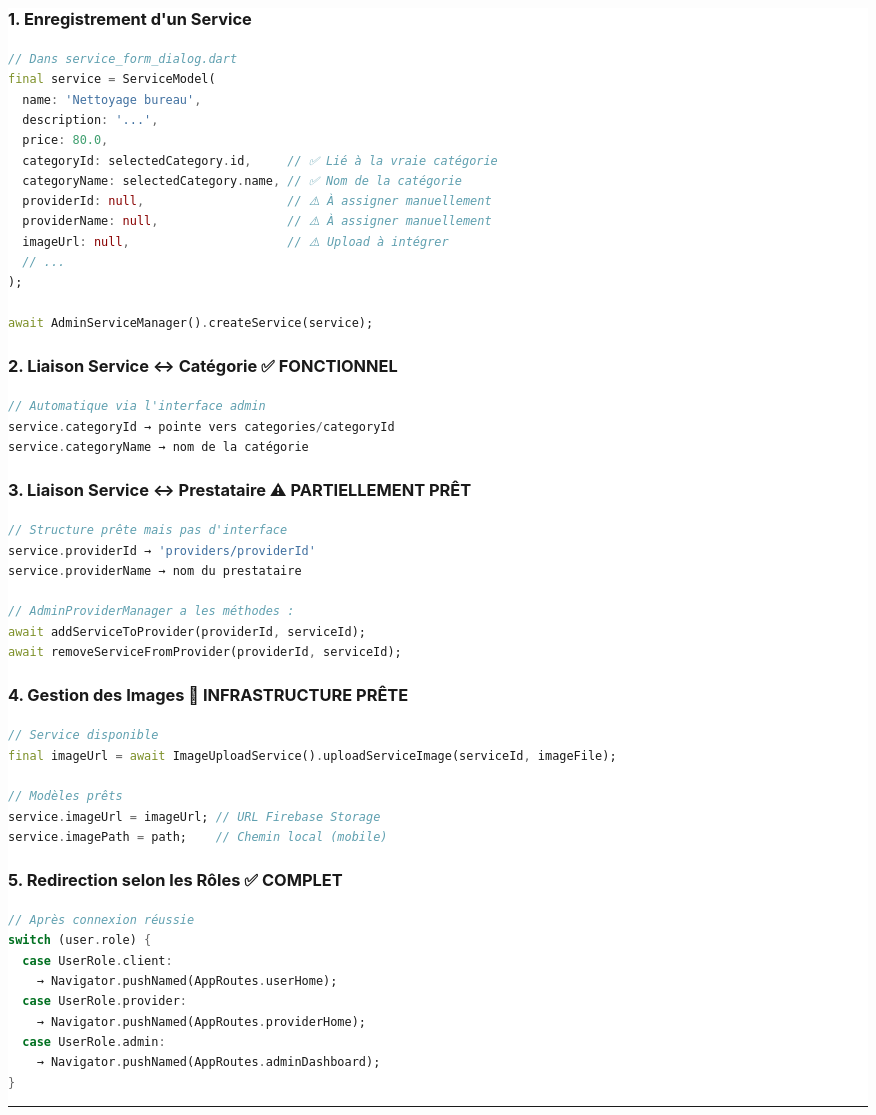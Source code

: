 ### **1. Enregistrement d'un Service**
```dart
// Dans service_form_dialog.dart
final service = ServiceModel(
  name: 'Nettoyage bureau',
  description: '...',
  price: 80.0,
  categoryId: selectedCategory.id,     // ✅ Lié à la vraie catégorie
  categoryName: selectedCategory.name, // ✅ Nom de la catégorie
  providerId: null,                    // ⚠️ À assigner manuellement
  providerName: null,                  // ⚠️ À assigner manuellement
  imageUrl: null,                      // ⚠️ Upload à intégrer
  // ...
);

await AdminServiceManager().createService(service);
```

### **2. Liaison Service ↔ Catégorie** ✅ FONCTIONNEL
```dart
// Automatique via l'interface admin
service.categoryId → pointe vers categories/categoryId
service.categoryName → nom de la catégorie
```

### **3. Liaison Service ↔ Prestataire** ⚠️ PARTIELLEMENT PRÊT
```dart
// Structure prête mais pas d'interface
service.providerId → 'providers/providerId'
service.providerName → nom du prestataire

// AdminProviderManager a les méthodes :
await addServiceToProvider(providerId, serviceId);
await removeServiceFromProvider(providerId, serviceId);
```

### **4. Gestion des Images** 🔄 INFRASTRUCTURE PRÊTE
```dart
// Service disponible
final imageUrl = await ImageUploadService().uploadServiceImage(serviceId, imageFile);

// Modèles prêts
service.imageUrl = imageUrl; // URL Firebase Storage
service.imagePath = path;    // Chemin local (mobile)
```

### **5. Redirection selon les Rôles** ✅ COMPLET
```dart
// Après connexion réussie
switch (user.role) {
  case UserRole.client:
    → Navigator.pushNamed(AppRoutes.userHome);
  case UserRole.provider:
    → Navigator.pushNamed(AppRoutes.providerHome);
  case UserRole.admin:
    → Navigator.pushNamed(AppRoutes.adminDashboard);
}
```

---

--

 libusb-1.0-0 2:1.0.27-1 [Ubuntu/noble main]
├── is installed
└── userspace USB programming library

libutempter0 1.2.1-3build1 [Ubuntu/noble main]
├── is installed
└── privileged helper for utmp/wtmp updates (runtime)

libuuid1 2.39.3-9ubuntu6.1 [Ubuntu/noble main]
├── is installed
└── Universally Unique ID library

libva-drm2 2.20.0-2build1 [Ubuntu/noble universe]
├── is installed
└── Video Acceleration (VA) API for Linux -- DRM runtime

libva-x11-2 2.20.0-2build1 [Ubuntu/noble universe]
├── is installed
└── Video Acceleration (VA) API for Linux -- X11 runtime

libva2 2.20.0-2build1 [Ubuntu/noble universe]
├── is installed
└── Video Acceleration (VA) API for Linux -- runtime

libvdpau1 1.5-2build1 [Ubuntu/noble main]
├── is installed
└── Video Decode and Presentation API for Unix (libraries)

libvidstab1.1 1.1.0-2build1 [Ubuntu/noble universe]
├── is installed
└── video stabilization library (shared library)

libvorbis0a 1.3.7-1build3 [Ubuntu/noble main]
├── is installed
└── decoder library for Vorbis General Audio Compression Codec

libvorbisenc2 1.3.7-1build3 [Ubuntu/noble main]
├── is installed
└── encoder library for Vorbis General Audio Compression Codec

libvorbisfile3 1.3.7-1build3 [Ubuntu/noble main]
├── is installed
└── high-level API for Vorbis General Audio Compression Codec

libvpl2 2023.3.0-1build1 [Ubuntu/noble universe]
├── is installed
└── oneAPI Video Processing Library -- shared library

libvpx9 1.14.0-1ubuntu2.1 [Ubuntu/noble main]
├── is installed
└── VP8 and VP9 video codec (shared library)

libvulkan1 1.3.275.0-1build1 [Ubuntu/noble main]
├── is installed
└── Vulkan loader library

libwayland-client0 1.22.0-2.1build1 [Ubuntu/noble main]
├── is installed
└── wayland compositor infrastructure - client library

WORK INSTRUCTIONS
The answer must be a single number: the count of lines in the listing that hold the word "providerName".

WRITTEN ANSWER
2